A opinião pública portuguesa tem sido confrontada directamente com este problema a propósito dos negócios escuros da Sociedade Lusa de Negócios e do BPN, que já deram lugar à prisão do ex-presidente do banco. Situação mais preocupante quando pensamos que este perito em utilização de paraísos fiscais foi, ao longo de dois governos, o Secretário de Estado dos Assuntos Fiscais, ou seja, foi (em princípio) o responsável pelo combate à fuga ao fisco.

Há dois problemas que a UE tem hoje de enfrentar: um é a regulação das operações das empresas europeias com os paraísos fiscais, muito especialmente as operações dos bancos que estão a receber ajudas provenientes de dinheiros ou avales públicos, sobre as quais a falta de controle seria ainda mais escandalosa.

Mas a UE nunca terá autoridade nesta matéria se não começar por dar ela mesma o exemplo. Dentro do espaço da União há inúmeros paraísos fiscais, espaços legais de realização de operações sem lei. A crise tem reforçado a voz dos que reclamam o encerramento imediato de todos os paraísos fiscais dos Estados-membros.

Plano Europeu de Recuperação Económica

Publicado em: O Gaiense, 29 de Novembro de 2008

Durão Barroso apresentou esta semana a proposta de plano da Comissão Europeia (CE) para combate à crise.

O plano assenta em dois pilares: uma injecção de poder de compra na economia para aumentar a procura e estimular a confiança, feita sobretudo a partir de uma expansão dos orçamentos públicos, e um programa de acções e medidas a curto prazo, numa mistura de velhas receitas fracassadas com algumas medidas interessantes e positivas.

Mas ninguém sabe ainda se o plano vai ter pernas para andar, até porque não depende da CE. O proposto impulso orçamental imediato de 200 mil milhões de euros (1,5% do PIB da UE), que muitos consideram bastante insuficiente, contém apenas um compromisso da CE de 30 mil milhões; pede-se aos Estados-membros que assegurem os restantes 170 (1,2% do PIB). E aqui podem começar os problemas. Merkel e Sarkozy consideram que 1% já seria um bom objectivo. A Irlanda acha muito bom o plano, mas não acha conveniente participar. E outras reacções se seguirão.

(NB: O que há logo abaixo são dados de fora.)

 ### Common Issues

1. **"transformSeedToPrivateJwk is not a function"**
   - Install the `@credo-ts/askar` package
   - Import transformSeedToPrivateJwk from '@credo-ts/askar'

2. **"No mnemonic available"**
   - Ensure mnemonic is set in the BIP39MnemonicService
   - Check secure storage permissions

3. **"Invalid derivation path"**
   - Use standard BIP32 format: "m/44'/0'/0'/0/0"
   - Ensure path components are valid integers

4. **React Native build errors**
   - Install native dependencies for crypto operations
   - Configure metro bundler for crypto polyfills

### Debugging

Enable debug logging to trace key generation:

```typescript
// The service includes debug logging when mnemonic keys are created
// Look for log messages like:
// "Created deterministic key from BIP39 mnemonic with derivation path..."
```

Barroso propõe também uma redução temporária da taxa normal do IVA, para estimular o consumo. Mas, no dia em que o Reino Unido baixou a sua taxa para 15%, a chanceler alemã (que aumentou o IVA de 16% para 19% no início do ano passado) já se pronunciou contra uma redução generalizada. Prefere uma redução no imposto automóvel, para apoiar as vendas desta importante indústria alemã, preocupada com a concorrência que pode resultar do apoio que Obama prepara para os construtores americanos.

Uma crise desta envergadura exige, de facto, uma resposta coordenada. Ainda não é claro se a vamos ter. E em que sentido a vamos ter.